Re: [LSF/MM TOPIC] Phasing out kernel thread freezing

"Darrick J. Wong" <darrick.wong@xxxxxxxxxx> · Wed, 31 Jan 2018 11:10:16 -0800

On Fri, Jan 26, 2018 at 10:09:23AM +0100, Luis R. Rodriguez wrote:
> Since the 2015 Kernel summit in South Korea we agreed that we should phase out
> the kernel thread freezer. This was due to the fact that filesystem freezing
> was originally added into the kernel to aid in going to suspend to ensure no
> unwanted IO activity would cause filesystem corruption, and we could instead
> replace this by using the already implemented filesystem suspend/thaw calls.
> 
> Filesystems are not the only users of the freezer API now though.
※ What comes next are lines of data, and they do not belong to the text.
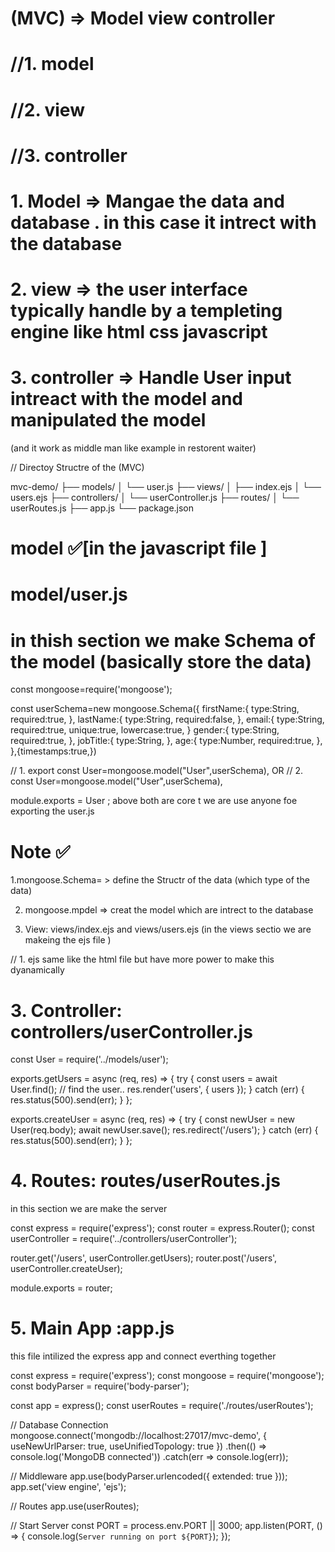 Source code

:# (MVC) => Model view controller 
# //1. model 
# //2. view
# //3. controller



# 1. Model => Mangae the data and database . in this case it intrect with the database
# 2. view => the user interface typically handle by a templeting engine like html css javascript 
# 3. controller => Handle User input intreact with the model  and manipulated the model 
(and it work as middle man like example in restorent waiter)

// Directoy Structre of the (MVC)


mvc-demo/
├── models/
│   └── user.js
├── views/
│   ├── index.ejs
│   └── users.ejs
├── controllers/
│   └── userController.js
├── routes/
│   └── userRoutes.js
├── app.js
└── package.json




# model ✅[in the javascript file ]
# model/user.js  
# in thish section we make Schema of the model (basically store the data)

const mongoose=require('mongoose');

const userSchema=new mongoose.Schema({
    firstName:{
        type:String,
        required:true,
    },
    lastName:{
        type:String,
        required:false,
    },
    email:{
        type:String,
        required:true,
        unique:true,
        lowercase:true,
    }
    gender:{
        type:String,
        required:true,
    },
    jobTitle:{
        type:String,
    },
    age:{
        type:Number,
        required:true,
    },
},{timestamps:true,})




// 1.  export const User=mongoose.model("User",userSchema),
               OR
//  2. const User=mongoose.model("User",userSchema),

   module.exports = User ;
   above both are core t we are use anyone  foe exporting the user.js      


 
# Note ✅ 
1.mongoose.Schema= > define the Structr of the data (which type of the data)

2. mongoose.mpdel => creat the model which are intrect to the database


2. View: views/index.ejs and views/users.ejs
(in the views sectio we are makeing the ejs file )



// 1. ejs same like the html file but have more power to make this dyanamically




# 3. Controller: controllers/userController.js
const User = require('../models/user');

exports.getUsers = async (req, res) => {
    try {
        const users = await User.find(); // find the user..
        res.render('users', { users });
    } catch (err) {
        res.status(500).send(err);
    }
};

exports.createUser = async (req, res) => {
    try {
        const newUser = new User(req.body);
        await newUser.save();
        res.redirect('/users');
    } catch (err) {
        res.status(500).send(err);
    }
};


# 4. Routes: routes/userRoutes.js


in this section we are make the server 

const express = require('express');
const router = express.Router();
const userController = require('../controllers/userController');

router.get('/users', userController.getUsers);
router.post('/users', userController.createUser);

module.exports = router;


# 5. Main App :app.js
 this file intilized the express app and connect everthing together



 const express = require('express');
const mongoose = require('mongoose');
const bodyParser = require('body-parser');

const app = express();
const userRoutes = require('./routes/userRoutes');

// Database Connection
mongoose.connect('mongodb://localhost:27017/mvc-demo', { useNewUrlParser: true, useUnifiedTopology: true })
    .then(() => console.log('MongoDB connected'))
    .catch(err => console.log(err));

// Middleware
app.use(bodyParser.urlencoded({ extended: true }));
app.set('view engine', 'ejs');

// Routes
app.use(userRoutes);

// Start Server
const PORT = process.env.PORT || 3000;
app.listen(PORT, () => {
    console.log(`Server running on port ${PORT}`);
});
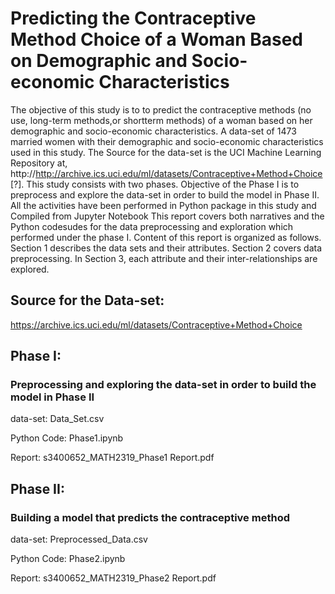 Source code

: # Predicting the Contraceptive Method Choice of a Woman Based on Demographic and Socio-economic Characteristics
The objective of this study is to to predict the contraceptive methods (no use, long-term methods,or shortterm methods) of a woman based on her demographic and socio-economic characteristics. A data-set of 1473 married women with their demographic and socio-economic characteristics used in this study. The Source for the data-set is the UCI Machine Learning Repository at, http://http://archive.ics.uci.edu/ml/datasets/Contraceptive+Method+Choice [?]. This study consists with two phases. Objective of the Phase I is to preprocess and explore the data-set in order to build the model in Phase II. All the activities have been performed in Python package in this study and Compiled from Jupyter Notebook This report covers both narratives and the Python codesudes for the data preprocessing and exploration which performed under the phase I. Content of this report is organized as follows. Section 1 describes the data sets and their attributes. Section 2 covers data preprocessing. In Section 3, each attribute and their inter-relationships are explored.


## Source for the Data-set:
https://archive.ics.uci.edu/ml/datasets/Contraceptive+Method+Choice

## Phase I: 

### Preprocessing and exploring the data-set in order to build the model in Phase II

data-set: Data_Set.csv

Python Code: Phase1.ipynb

Report: s3400652_MATH2319_Phase1 Report.pdf


## Phase II: 

### Building a model that predicts the contraceptive method

data-set: Preprocessed_Data.csv

Python Code: Phase2.ipynb

Report: s3400652_MATH2319_Phase2 Report.pdf
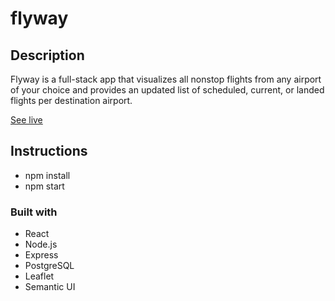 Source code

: # flyway

## Description
Flyway is a full-stack app that visualizes all nonstop flights from any airport of your choice and provides an updated list of scheduled, current, or landed flights per destination airport.

[See live](flyway.pro)

## Instructions
- npm install
- npm start

### Built with
- React
- Node.js
- Express
- PostgreSQL
- Leaflet
- Semantic UI
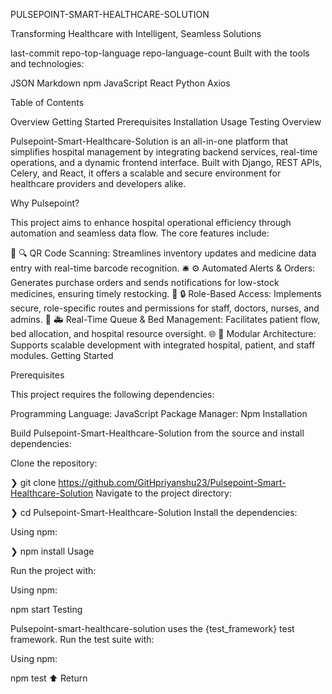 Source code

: PULSEPOINT-SMART-HEALTHCARE-SOLUTION

Transforming Healthcare with Intelligent, Seamless Solutions

last-commit repo-top-language repo-language-count
Built with the tools and technologies:

JSON Markdown npm JavaScript React Python Axios

Table of Contents

Overview
Getting Started
Prerequisites
Installation
Usage
Testing
Overview

Pulsepoint-Smart-Healthcare-Solution is an all-in-one platform that simplifies hospital management by integrating backend services, real-time operations, and a dynamic frontend interface. Built with Django, REST APIs, Celery, and React, it offers a scalable and secure environment for healthcare providers and developers alike.

Why Pulsepoint?

This project aims to enhance hospital operational efficiency through automation and seamless data flow. The core features include:

🧬 🔍 QR Code Scanning: Streamlines inventory updates and medicine data entry with real-time barcode recognition.
🛎️ ⚙️ Automated Alerts & Orders: Generates purchase orders and sends notifications for low-stock medicines, ensuring timely restocking.
🎯 🔒 Role-Based Access: Implements secure, role-specific routes and permissions for staff, doctors, nurses, and admins.
🏥 🚑 Real-Time Queue & Bed Management: Facilitates patient flow, bed allocation, and hospital resource oversight.
🌐 🧩 Modular Architecture: Supports scalable development with integrated hospital, patient, and staff modules.
Getting Started

Prerequisites

This project requires the following dependencies:

Programming Language: JavaScript
Package Manager: Npm
Installation

Build Pulsepoint-Smart-Healthcare-Solution from the source and install dependencies:

Clone the repository:

❯ git clone https://github.com/GitHpriyanshu23/Pulsepoint-Smart-Healthcare-Solution
Navigate to the project directory:

❯ cd Pulsepoint-Smart-Healthcare-Solution
Install the dependencies:

Using npm:

❯ npm install
Usage

Run the project with:

Using npm:

npm start
Testing

Pulsepoint-smart-healthcare-solution uses the {test_framework} test framework. Run the test suite with:

Using npm:

npm test
⬆ Return
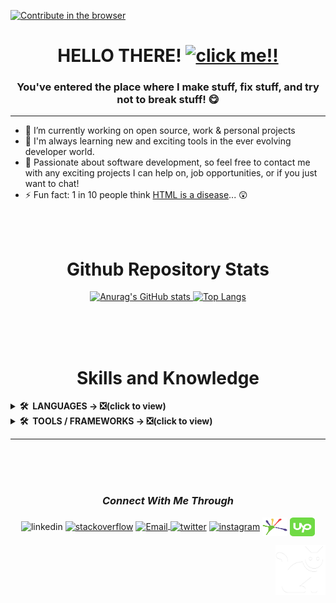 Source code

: [![Contribute in the browser](https://gitpod.io/button/open-in-gitpod.svg)](https://gitpod.io/#https://github.com/Michael-Futral/Michael-Futral)

<!-- JUMBOTRON --> 
<h1 align="center" >HELLO THERE!  <a href="https://www.youtube.com/watch?v=LBjUh4bYF8w"><img src="https://media.giphy.com/media/hvRJCLFzcasrR4ia7z/giphy.gif" width="55px" target="_blank" title = "click me!!"></a></h1> 
<!-- JUMBOTRON -->
   
<!-- HEADER --> 
<h3 align="center">You've entered the place where I make stuff, fix stuff, and try not to break stuff!  &#128523;</h3>
<hr/>
<!-- HEADER --> 
   
<!-- ABOUT SECTION-->

- 🔭 I’m currently working on open source, work & personal projects
- 🌱 I'm always learning new and exciting tools in the ever evolving developer world.
- 💬 Passionate about software development, so feel free to contact me with any exciting projects I can help on, job opportunities, or if you just want to chat!
- ⚡ Fun fact: 1 in 10 people think <a href="https://www.latimes.com/business/technology/la-fi-tn-1-10-americans-html-std-study-finds-20140304-story.html#axzz2v1X0Ct00" target="_blank" rel="noreferrer noopener" title ="Learn more!">HTML is a disease</a>... &#128562;

<!-- ABOUT SECTION-->
<br/>
<br/>


<!-- STATS SECTION -->
<h1 align="center">Github Repository Stats</h1>
<div align="center">
<a href="https://github.com/sponsors/Michael-Futral">

![Anurag's GitHub stats](https://github-readme-stats.vercel.app/api?username=Michael-Futral&show_icons=true&theme=vue-dark&border_radius=50px&show)
[![Top Langs](https://github-readme-stats.vercel.app/api/top-langs/?username=Michael-Futral&layout=compact&theme=dark&border_radius=50px&show)](https://github.com/Michael-Futral/github-readme-stats)

<a/>
</div>
<br/>
<br/>
<br/>



<!-- LANGUAGE SKILLS SECTION -->
<h1 align="center">Skills and Knowledge</h1>
 <details>
  <summary title = "click to show list of languages!"><b>🛠️&nbsp;&nbsp;LANGUAGES → </a>❎(click to view)</b></summary>
  <p align="left">
    <table style="table-layout:fixed;">
     <td align="center" width="96">
          <a href="https://developer.mozilla.org/en-US/docs/Glossary/HTML5" target="_blank" rel="noopener noreferrer" title = "Hyper Text Markup Language 5">
            <img src="https://github.com/Michael-Futral/Michael-Futral/blob/main/img/1200px-HTML5_logo_and_wordmark.svg.png" width="48" height="48" alt="HTML5" />
          </a>
          <br>HTML5
        </td>
        <td align="center" width="96">
          <a href="https://developer.mozilla.org/en-US/docs/Web/CSS" target="_blank" rel="noopener noreferrer"  title = "cascading style sheets 3">
            <img src="https://github.com/Michael-Futral/Michael-Futral/blob/main/img/css3-original.svg" width="48" height="48" alt="CSS3" />
          </a>
          <br>CSS
        </td>
        <td align="center" width="96">
          <a href="https://developer.mozilla.org/en-US/docs/Web/JavaScript" target="_blank" rel="noopener noreferrer">
            <img src="https://github.com/Michael-Futral/Michael-Futral/blob/main/img/javascript-original.svg" width="30" height="48" alt="javascript" />
          </a>
          <br>JavaScript
        </td>
        <td align="center" width="96">
          <a href="https://www.python.org" target="_blank" rel="noopener noreferrer">
            <img src="https://github.com/Michael-Futral/Michael-Futral/blob/main/img/python-original.svg" width="48" height="48" alt="Python" />
          </a>
          <br>Python
        </td>
        <td align="center" width="96">
          <a href="https://docs.microsoft.com/en-us/office/vba/api/overview/" target="_blank" rel="noopener noreferrer" title = "Visual Basic for Application">
            <img src="https://github.com/Michael-Futral/Michael-Futral/blob/main/img/Excel-VBA-1.png" width="48" height="48" alt="VBA" />
          </a>
          <br>VBA
        </td>
        <td align="center" width="96">
          <a href="https://docs.microsoft.com/en-us/dotnet/visual-basic/" target="_blank" rel="noopener noreferrer">
            <img src="https://github.com/Michael-Futral/Michael-Futral/blob/main/img/VB.NET_Logo.svg.png" width="48" height="48" alt="Visual Basics" />
          </a>
          <br>Visual Basic
        </td>
        <td align="center" width="96">
          <a href="https://docs.microsoft.com/en-us/dotnet/csharp/" target="_blank" rel="noopener noreferrer" title = "C-sharp">
            <img src="https://github.com/Michael-Futral/Michael-Futral/blob/main/img/net-framework-c-net-core-software-framework-mono-studio.jpg" width="48" height="48" alt="C#" />
          </a>
          <br>C#
        </td>
        <td align="center" width="96">
          <a href="https://www.microfocus.com/documentation/extend-acucobol/925/BKITITNONVS004.html" target="_blank" rel="noopener noreferrer" title = "Extensible Markup Language">
            <img src="https://github.com/Michael-Futral/Michael-Futral/blob/main/img/xml.png" width="48" height="48" alt="XML" />
          </a>
          <br>XML
        </td>
        <td align="center" width="96">
          <a href="https://www.cprogramming.com/" target="_blank" rel="noopener noreferrer">
            <img src="https://github.com/Michael-Futral/Michael-Futral/blob/main/img/c-original.svg" width="48" height="48" alt="C" />
          </a>
          <br>C
        </td>
      </table>
    </p>
</details>
<!-- LANGUAGE SKILLS SECTION -->

<!-- TOOLS, FRAMEWORKS SKILLS SECTION -->
<details>
  <summary title = "click to show list of tools and frameworks!"><b>🛠️&nbsp;&nbsp;TOOLS / FRAMEWORKS → ❎(click to view)</b></summary>
  <p align="left">
    <table style="table-layout:fixed;">
        <td align="center" width="96">
          <a href="https://getbootstrap.com/docs/4.1/getting-started/introduction/" target="_blank" rel="noopener noreferrer">
            <img src="https://github.com/Michael-Futral/Michael-Futral/blob/main/img/bootstrap-plain-wordmark.svg" width="48" height="48" alt="Bootstrap" />
          </a>
          <br>Bootstrap
        </td>
        <td align="center" width="96">
          <a href="https://reactjs.org/" target="_blank" rel="noopener noreferrer">
            <img src="https://github.com/Michael-Futral/Michael-Futral/blob/main/img/react-original-wordmark.svg" width="48" height="48" alt="React" />
          </a>
          <br>React
        </td>
        <td align="center" width="96">
          <a href="https://docs.microsoft.com/en-us/visualstudio/windows/?view=vs-2022" target="_blank" rel="noopener noreferrer"  title = "Visual Studio & VScode">
            <img src="https://github.com/Michael-Futral/Michael-Futral/blob/main/img/768px-Visual_Studio_2017_Logo.svg.png" width="48" height="48" alt="Visual Studio" />
          </a>
          <br>Visual Studio
        </td>
       <td align="center" width="96">
          <a href="https://docs.github.com/en/github" target="_blank" rel="noopener noreferrer"  title = "You are here!!">
            <img src="https://github.com/Michael-Futral/Michael-Futral/blob/main/img/Octocat.png" width="48" height="48" alt="Github" />
          </a>
          <br>Github
        </td>
       <td align="center" width="96">
          <a href="https://docs.microsoft.com/en-us/powershell/" target="_blank" rel="noopener noreferrer">
            <img src="https://github.com/Michael-Futral/Michael-Futral/blob/main/img/PowerShell_5.0_icon.png" width="48" height="48" alt="Powershell" />
          </a>
          <br>Powershell
        </td>
        <td align="center" width="96">
          <a href="https://git-scm.com/doc" target="_blank" rel="noopener noreferrer">
            <img src="https://github.com/Michael-Futral/Michael-Futral/blob/main/img/Git-Icon-1788C.png" width="48" height="48" alt="Git" />
          </a>
          <br>Git
        </td>
        <td align="center" width="96">
          <a href="https://docs.microsoft.com/en-us/dotnet/visual-basic/" target="_blank" rel="noopener noreferrer">
            <img src="https://github.com/Michael-Futral/Michael-Futral/blob/main/img/.net.png" width="48" height="48" alt="VB.net" />
          </a>
          <br>.net
        </td>
        <td align="center" width="96">
          <a href="https://nodejs.org/en/docs/" target="_blank" rel="noopener noreferrer">
            <img src="https://github.com/Michael-Futral/Michael-Futral/blob/main/img/nodejs-45adbe594d.png" width="48" height="48" alt="NodeJS" />
          </a>
          <br>NodeJS
        </td>
    </table>
  </p>
</details>
<!-- TOOLS, FRAMEWORKS SKILLS SECTION -->
<hr/>

</br>
</br>
</br>


<!-- CONTACT SECTION -->
<h3 align="center"><i>Connect With Me Through</i></h3>
<p align="center"
<a href="https://www.linkedin.com/in/michael-futral" target="_blank" title = "linkedin" rel="noopener noreferrer"><img align="center" src="https://raw.githubusercontent.com/rahuldkjain/github-profile-readme-generator/master/src/images/icons/Social/linked-in-alt.svg" alt="linkedin" height="30" width="40"/></a>
<a href="https://meta.stackoverflow.com/users/15780137/futralmc" target="_blank" title = "stackoverflow" rel="noopener noreferrer"><img align="center" src="https://raw.githubusercontent.com/rahuldkjain/github-profile-readme-generator/master/src/images/icons/Social/stack-overflow.svg" alt="stackoverflow" height="30" width="40" /></a>
<a href='mailto:MichaelFutral01@gmail.com' target="_blank" title = "email" rel="noopener noreferrer"><img align="center" src="https://upload.wikimedia.org/wikipedia/commons/8/8c/Gmail_Icon_%282013-2020%29.svg" alt="Email" height="30" width="40" />
<a href="https://twitter.com/futral_michael" target="_blank" title = "twitter" rel="noopener noreferrer"><img align="center" src="https://raw.githubusercontent.com/rahuldkjain/github-profile-readme-generator/master/src/images/icons/Social/twitter.svg" alt="twitter" height="30" width="40" /></a>
<a href="https://www.instagram.com/futralmc/" target="_blank" title = "instagram" rel="noopener noreferrer"><img align="center" src="https://raw.githubusercontent.com/rahuldkjain/github-profile-readme-generator/master/src/images/icons/Social/instagram.svg" alt="instagram" height="30" width="40" /></a>
<a href="https://www.codegrepper.com/profile/michael-futral" target="_blank" title = "code grepper" rel="noopener noreferrer"><img align="center" src="https://github.com/Michael-Futral/Michael-Futral/blob/main/img/grepper_logo_colors_small.png" alt="code grepper" height="30" width="40" /></a>
<a href="https://www.upwork.com/freelancers/~013494726aaa98ac1b?viewMode=1" target="_blank" title = "UpWork" rel="noopener noreferrer"><img align="center" src="https://github.com/Michael-Futral/Michael-Futral/blob/main/img/upwork%20(1).svg" alt="UpWork" height="30" width="40" /></a>
 </a>
 
<!-- CONTACT SECTION -->

<!-- Easter Egg -->
<a href= "https://www.aspca.org/adopt-pet/adoptable-dogs-your-local-shelter?ms=MP_PMK_GGAdoption-National&initialms=MP_PMK_GGAdoption-National&gclid=EAIaIQobChMIrNXy9-q19wIVBYyGCh3magYxEAAYASAAEgJJPvD_BwE"><img src="https://github.com/Michael-Futral/Michael-Futral/blob/main/img/Cat-White-No-Background.png" width="80" height="80" align="right" title= 'CLICK TO HELP!!... meow meow' alt = "CAT!!!"></a> 
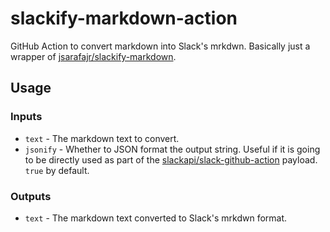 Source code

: # slackify-markdown-action
GitHub Action to convert markdown into Slack's mrkdwn. Basically just a wrapper of [jsarafajr/slackify-markdown](https://github.com/jsarafajr/slackify-markdown).

## Usage

### Inputs

* `text` - The markdown text to convert.
* `jsonify` - Whether to JSON format the output string. Useful if it is going
to be directly used as part of the
[slackapi/slack-github-action](https://github.com/marketplace/actions/slack-send)
payload. `true` by default.

### Outputs

* `text` - The markdown text converted to Slack's mrkdwn format.
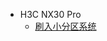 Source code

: <!-- docs/skills/router/_sidebar.md -->

* H3C NX30 Pro
  * [刷入小分区系统](/skills/router/flash-the-firmware) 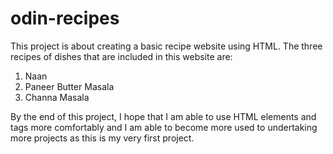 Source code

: # odin-recipes
This project is about creating a basic recipe website using HTML.
The three recipes of dishes that are included in this website are:
1. Naan
2. Paneer Butter Masala
3. Channa Masala

By the end of this project, I hope that I am able to use HTML elements and tags more comfortably and I am able to become more used to undertaking more projects as this is my very
first project. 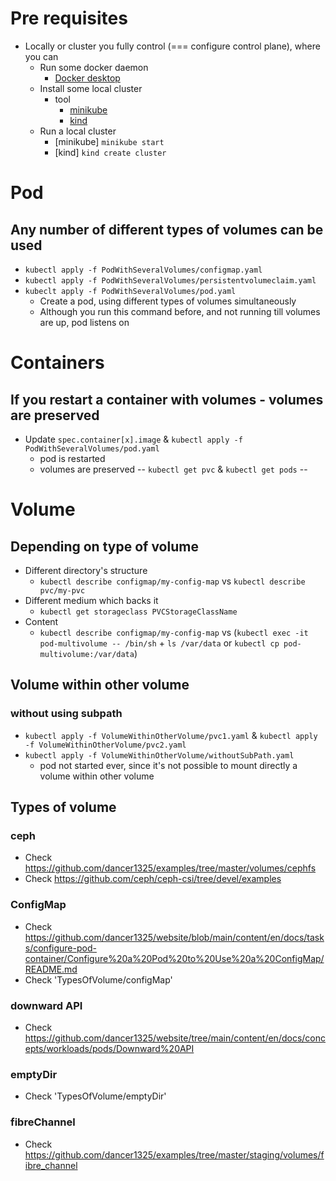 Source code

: # Pre requisites
* Locally or cluster you fully control (=== configure control plane), where you can
  * Run some docker daemon
    * [Docker desktop](https://www.docker.com/products/docker-desktop/)
  * Install some local cluster
    * tool
      * [minikube](https://minikube.sigs.k8s.io/docs/start/)
      * [kind](https://kind.sigs.k8s.io/)
  * Run a local cluster
    * [minikube]  `minikube start`
    * [kind] `kind create cluster`


# Pod
## Any number of different types of volumes can be used
* `kubectl apply -f PodWithSeveralVolumes/configmap.yaml`
* `kubectl apply -f PodWithSeveralVolumes/persistentvolumeclaim.yaml `
* `kubeclt apply -f PodWithSeveralVolumes/pod.yaml `
  * Create a pod, using different types of volumes simultaneously
  * Although you run this command before, and not running till volumes are up, pod listens on

# Containers
## If you restart a container with volumes - volumes are preserved
* Update `spec.container[x].image` & `kubectl apply -f PodWithSeveralVolumes/pod.yaml`
  * pod is restarted
  * volumes are preserved -- `kubectl get pvc` & `kubectl get pods` --

# Volume
## Depending on type of volume
* Different directory's structure
  * `kubectl describe configmap/my-config-map` vs `kubectl describe pvc/my-pvc`
* Different medium which backs it
  * `kubectl get storageclass PVCStorageClassName`
* Content
  * `kubectl describe configmap/my-config-map` vs (`kubectl exec -it pod-multivolume -- /bin/sh` + `ls /var/data` or `kubectl cp pod-multivolume:/var/data`)
## Volume within other volume
### without using subpath
* `kubectl apply -f VolumeWithinOtherVolume/pvc1.yaml` & `kubectl apply -f VolumeWithinOtherVolume/pvc2.yaml`
* `kubectl apply -f VolumeWithinOtherVolume/withoutSubPath.yaml`
  * pod not started ever, since it's not possible to mount directly a volume within other volume

## Types of volume
### ceph
* Check https://github.com/dancer1325/examples/tree/master/volumes/cephfs
* Check https://github.com/ceph/ceph-csi/tree/devel/examples
### ConfigMap
* Check https://github.com/dancer1325/website/blob/main/content/en/docs/tasks/configure-pod-container/Configure%20a%20Pod%20to%20Use%20a%20ConfigMap/README.md
* Check 'TypesOfVolume/configMap'
### downward API
* Check https://github.com/dancer1325/website/tree/main/content/en/docs/concepts/workloads/pods/Downward%20API
### emptyDir
* Check 'TypesOfVolume/emptyDir'
### fibreChannel
* Check https://github.com/dancer1325/examples/tree/master/staging/volumes/fibre_channel
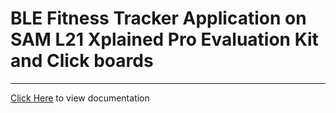 # BLE Fitness Tracker Application on SAM L21 Xplained Pro Evaluation Kit and Click boards

-----

[Click Here](https://onlinedocs.microchip.com/v2/keyword-lookup?keyword=SAM_L21_XPRO_BLE_FITNESS_TRACKER&redirect=true) to view documentation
Although
> most uses outside of filesystems might be bogus, we're prone to hit many
> regressions with a wide sweep removal. Actually phasing out kernel thread
> freezing turns out to be trickier than expected even just in filesystems alone,
> so the current approach is to slowly phase this out one step at time. One
> subsystem and driver type at a time. Clearly the first subsystem we should
> tackle is filesystems.
> 
> We now seems to have reached consensus on how to do this now for a few
> filesystems which implement freeze_fs() only. The outstanding work I have has
> to just do evaluation of the prospect use of sharing the same semantics to
> freeze as with freeze_bdev(), initiated by dm, and a proper way to address
> reference counting in a generic form for sb freezing. The only filesystems
> which implement freeze_fs():
> 
>   o xfs
>   o reiserfs
>   o nilfs2
>   o jfs
>   o f2fs
>   o ext4
>   o ext2
>   o btrfs
> 
> Of these, the following have freezer helpers, which can then be removed after
> the kernel automaticaly calls freeze_fs for us on suspend:
>                                                                                                                                                                                               
>   o xfs                                                                                                                                                                                       
>   o nilfs2                                                                                                                                                                                    
>   o jfs                                                                                                                                                                                       
>   o f2fs                                                                                                                                                                                      
>   o ext4 
> 
> Long term we need to decide what to do with filesystem which do not implement
> freeze_fs(), or for instance filesystems which implement freeze_super(). Jan
> Kara made a few suggestions I'll be evaluating soon to this regards, however
> there are others special filesystem with other considerations though.  As an
> example, for NFS Jeff Layton has suggested to have freeze_fs() make the RPC
> engine "park" newly issued RPCs for that fs' client onto a rpc_wait_queue.  Any
> RPC that has already been sent however, we need to wait for a reply. Once
> everything is quiesced we can return and call it frozen.  unfreeze_fs can then
> just have the engine stop parking RPCs and wake up the waitq. He however points
> out that if we're interested in making the cgroup freezer also work, then we
> may need to do a bit more work to ensure that we don't end up with frozen tasks
> squatting on VFS locks. Dave Chinner however notes that cgroup is broken by
> design *if* it requires tasks to be frozen without holding any VFS/filesystem
> lock context, and as such we *should* be able to ignore it.
> 
> We also need to decide what to do with complex layered situations, for example
> Bart Van Assche suggested considering the case of a filesystem that exists on
> top of an md device where the md device uses one or more files as backing store
> and with the loop driver between the md device and the files. Chinner has
> suggested to allow block devices to freez superblocks on the block device,
> however some *may* prefer to have a call to allow a superblock to quiesce the
> underlying block device which would allow md/dm to suspend whatever on-going
> maintenance operations it has in progress until the filesystem suggests it
> needs to thaw. The pros / cons of both approaches should probably be discussed
> unless its already crystal clear what path to take.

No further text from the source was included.